Health workers now have trouble finding the people that a woman could have infected.

According to WHO, the woman vomited several times at Mpondwe, a market across the Ugandan border, on July 11.

She died a few days later from the Ebola virus in Congo, but spent time in the same market, according to a report from the Ugandan Ministry of Health.

The Ugandan Ministry of Health also said it was suspected that the woman had gone to Goma and Gisenyi in Rwanda to do business.

This scenario creates a state of anxiety among Rwandans and Ugandans at a time when the Ebola outbreak is becoming a public health emergency.

Public health emergency

The World Health Organization said on Wednesday that the Ebola epidemic in the Democratic Republic of Congo was a public health emergency of international concern.

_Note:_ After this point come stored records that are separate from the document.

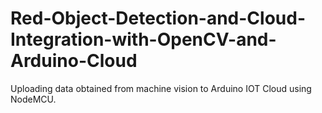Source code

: # Red-Object-Detection-and-Cloud-Integration-with-OpenCV-and-Arduino-Cloud
Uploading data obtained from machine vision to Arduino IOT Cloud using NodeMCU.
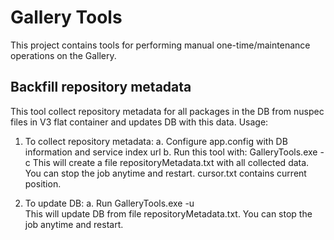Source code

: # Gallery Tools

This project contains tools for performing manual one-time/maintenance operations on the Gallery.

## Backfill repository metadata

This tool collect repository metadata for all packages in the DB from nuspec files in V3 flat container and updates DB with this data.
Usage:
1. To collect repository metadata:
    a. Configure app.config with DB information and service index url
    b. Run this tool with: GalleryTools.exe -c
This will create a file repositoryMetadata.txt with all collected data. You can stop the job anytime and restart. cursor.txt contains current position.    
     
2. To update DB:
    a. Run GalleryTools.exe -u  
This will update DB from file repositoryMetadata.txt. You can stop the job anytime and restart.
    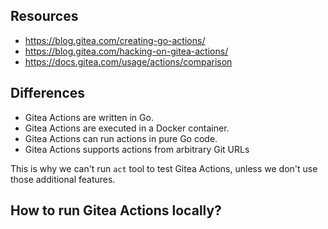 ## Resources

* https://blog.gitea.com/creating-go-actions/
* https://blog.gitea.com/hacking-on-gitea-actions/
* https://docs.gitea.com/usage/actions/comparison

## Differences

* Gitea Actions are written in Go.
* Gitea Actions are executed in a Docker container.
* Gitea Actions can run actions in pure Go code.
* Gitea Actions supports actions from arbitrary Git URLs

This is why we can't run `act` tool to test Gitea Actions, unless we don't use those additional features.

## How to run Gitea Actions locally?
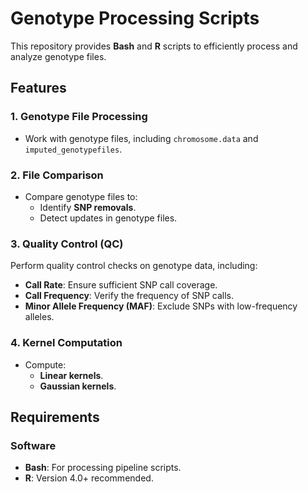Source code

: # Genotype Processing Scripts  

This repository provides **Bash** and **R** scripts to efficiently process and analyze genotype files.  

## Features  

### 1. Genotype File Processing  
- Work with genotype files, including `chromosome.data` and `imputed_genotypefiles`.   

### 2. File Comparison  
- Compare genotype files to:  
  - Identify **SNP removals**.  
  - Detect updates in genotype files.  

### 3. Quality Control (QC)  
Perform quality control checks on genotype data, including:  
- **Call Rate**: Ensure sufficient SNP call coverage.  
- **Call Frequency**: Verify the frequency of SNP calls.  
- **Minor Allele Frequency (MAF)**: Exclude SNPs with low-frequency alleles.  

### 4. Kernel Computation  
- Compute:  
  - **Linear kernels**.  
  - **Gaussian kernels**.  

## Requirements  

### Software  
- **Bash**: For processing pipeline scripts.  
- **R**: Version 4.0+ recommended.  
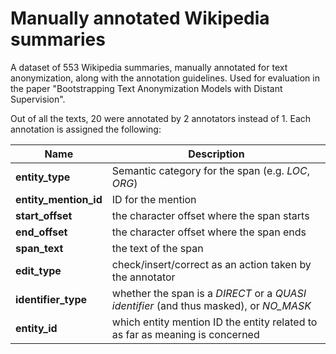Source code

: # Manually annotated Wikipedia summaries

A dataset of 553 Wikipedia summaries, manually annotated for text anonymization, along with the annotation guidelines. Used for evaluation in the paper "Bootstrapping Text Anonymization Models with Distant Supervision".

Out of all the texts, 20 were annotated by 2 annotators instead of 1. Each annotation is assigned the following:

| Name | Description |
| --- | --- |
| **entity_type** | Semantic category for the span (e.g. *LOC*, *ORG*) |
| **entity_mention_id** | ID for the mention |
| **start_offset** | the character offset where the span starts |
| **end_offset** | the character offset where the span ends|
| **span_text** | the text of the span |
| **edit_type** | check/insert/correct as an action taken by the annotator |
| **identifier_type** | whether the span is a *DIRECT* or a *QUASI identifier* (and thus masked), or *NO_MASK* |
| **entity_id** | which entity mention ID the entity related to as far as meaning is concerned |
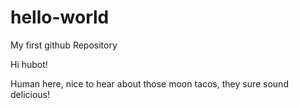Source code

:# hello-world
My first github Repository

Hi hubot!

Human here, nice to hear about those moon tacos, they sure sound delicious!
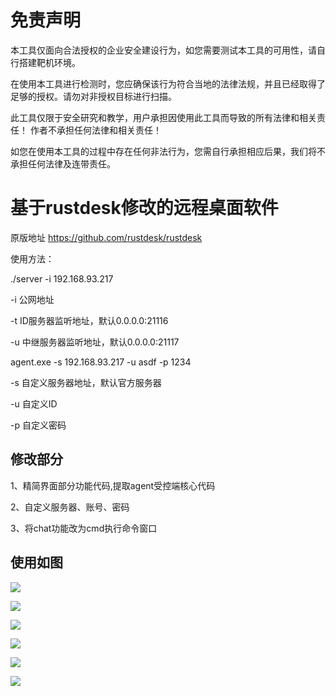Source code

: # 免责声明 
本工具仅面向合法授权的企业安全建设行为，如您需要测试本工具的可用性，请自行搭建靶机环境。

在使用本工具进行检测时，您应确保该行为符合当地的法律法规，并且已经取得了足够的授权。请勿对非授权目标进行扫描。

此工具仅限于安全研究和教学，用户承担因使用此工具而导致的所有法律和相关责任！ 作者不承担任何法律和相关责任！

如您在使用本工具的过程中存在任何非法行为，您需自行承担相应后果，我们将不承担任何法律及连带责任。



# 基于rustdesk修改的远程桌面软件  

原版地址 https://github.com/rustdesk/rustdesk

使用方法：

./server -i 192.168.93.217

-i 公网地址

-t ID服务器监听地址，默认0.0.0.0:21116

-u 中继服务器监听地址，默认0.0.0.0:21117


agent.exe -s 192.168.93.217 -u asdf -p 1234

-s 自定义服务器地址，默认官方服务器

-u 自定义ID

-p 自定义密码



## 修改部分

1、精简界面部分功能代码,提取agent受控端核心代码 

2、自定义服务器、账号、密码

3、将chat功能改为cmd执行命令窗口 



## 使用如图

 ![](https://github.com/YDHCUI/rustdesk/blob/main/images/0.png)

 ![](https://github.com/YDHCUI/rustdesk/blob/main/images/1.png)

 ![](https://github.com/YDHCUI/rustdesk/blob/main/images/2.png)

 ![](https://github.com/YDHCUI/rustdesk/blob/main/images/3.png)
 
 ![](https://github.com/YDHCUI/rustdesk/blob/main/images/4.png)
 
 ![](https://github.com/YDHCUI/rustdesk/blob/main/images/5.png)
 
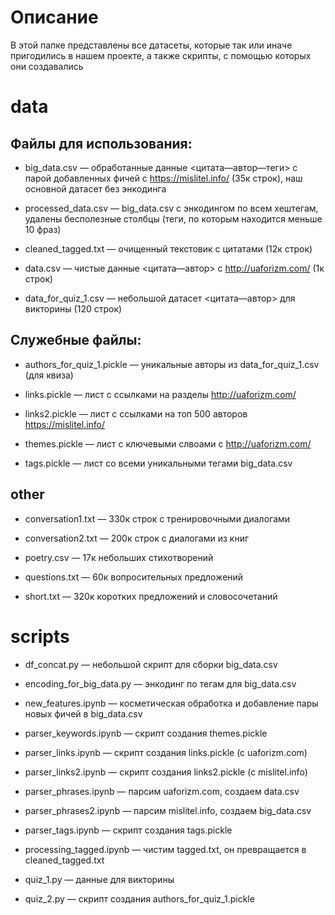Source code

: # Описание

В этой папке представлены все датасеты, которые так или иначе пригодились в нашем проекте, а также скрипты, с помощью которых они создавались

# data

## Файлы для использования:

- big_data.csv — обработанные данные <цитата—автор—теги> с парой добавленных фичей с https://mislitel.info/ (35к строк), наш основной датасет без энкодинга

- processed_data.csv — big_data.csv с энкодингом по всем хештегам, удалены бесполезные столбцы (теги, по которым находится меньше 10 фраз)

- cleaned_tagged.txt — очищенный текстовик с цитатами (12к строк)

- data.csv — чистые данные <цитата—автор> с http://uaforizm.com/ (1к строк)

- data_for_quiz_1.csv — небольшой датасет <цитата—автор> для викторины (120 строк)

## Служебные файлы:

- authors_for_quiz_1.pickle — уникальные авторы из data_for_quiz_1.csv (для квиза)

- links.pickle — лист с ссылками на разделы http://uaforizm.com/

- links2.pickle — лист с ссылками на топ 500 авторов https://mislitel.info/

- themes.pickle — лист с ключевыми слвоами с http://uaforizm.com/

- tags.pickle — лист со всеми уникальными тегами big_data.csv


## other

- conversation1.txt — 330к строк с тренировочными диалогами

- conversation2.txt — 200к строк с диалогами из книг

- poetry.csv — 17к небольших стихотворений

- questions.txt — 60к вопросительных предложений

- short.txt — 320к коротких предложений и словосочетаний


# scripts 

- df_concat.py — небольшой скрипт для сборки big_data.csv

- encoding_for_big_data.py — энкодинг по тегам для big_data.csv

- new_features.ipynb — косметическая обработка и добавление пары новых фичей в big_data.csv

- parser_keywords.ipynb — скрипт создания themes.pickle

- parser_links.ipynb — скрипт создания links.pickle (c uaforizm.com)

- parser_links2.ipynb — скрипт создания links2.pickle (c mislitel.info)

- parser_phrases.ipynb — парсим uaforizm.com, создаем data.csv

- parser_phrases2.ipynb — парсим mislitel.info, создаем big_data.csv

- parser_tags.ipynb — скрипт создания tags.pickle

- processing_tagged.ipynb — чистим tagged.txt, он превращается в cleaned_tagged.txt

- quiz_1.py — данные для викторины

- quiz_2.py — скрипт создания authors_for_quiz_1.pickle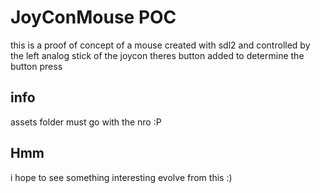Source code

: # JoyConMouse POC
this is a proof of concept of a mouse created with sdl2 and controlled by the left analog stick of the joycon theres button added to determine the button press 

## info
assets folder must go with the nro :P

## Hmm
i hope to see something interesting evolve from this :)
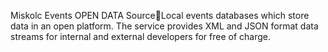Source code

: Miskolc Events OPEN DATA SourceLocal events databases which store data in an open platform. The service provides XML and JSON format data streams for internal and external developers for free of charge.

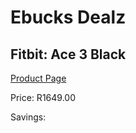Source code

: 
# Ebucks Dealz
## Fitbit: Ace 3 Black
[Product Page](https://www.ebucks.com/web/shop/productSelected.do?prodId=1155123554&catId=842821695)

Price: R1649.00

Savings: 


	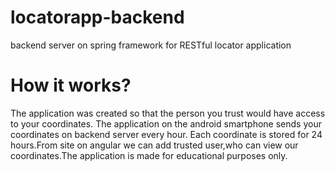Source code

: # locatorapp-backend
backend server on spring framework for RESTful locator application
<h1>How it works?</h1>
The application was created so that the person you trust would have access to your coordinates. The application on the android smartphone sends your coordinates on backend server every hour. Each coordinate is stored for 24 hours.From site on angular we can add trusted user,who can view our coordinates.The application is made for educational purposes only.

This is the second most serious Ebola outbreak of all time in DR Congo.

The decision to declare the epidemic a public health emergency of international concern was taken several months after the WHO refused, despite calls for health experts.

World Health Organization President Tedros Adhanom Ghebreyesus called on countries to "take action and redouble their efforts".

WHO defines the Public Health Emergency of Public Concern (PHEIC) as "an extraordinary event that is considered to pose a public health risk to other states as a result of the international spread of the disease and potentially coordinated international response ".

Up to now, there have been more than 2,500 cases of infection.

Nearly 1,670 people died in the provinces of Ituri and North Kivu, where several armed groups and lack of local trust hampered efforts to control the epidemic.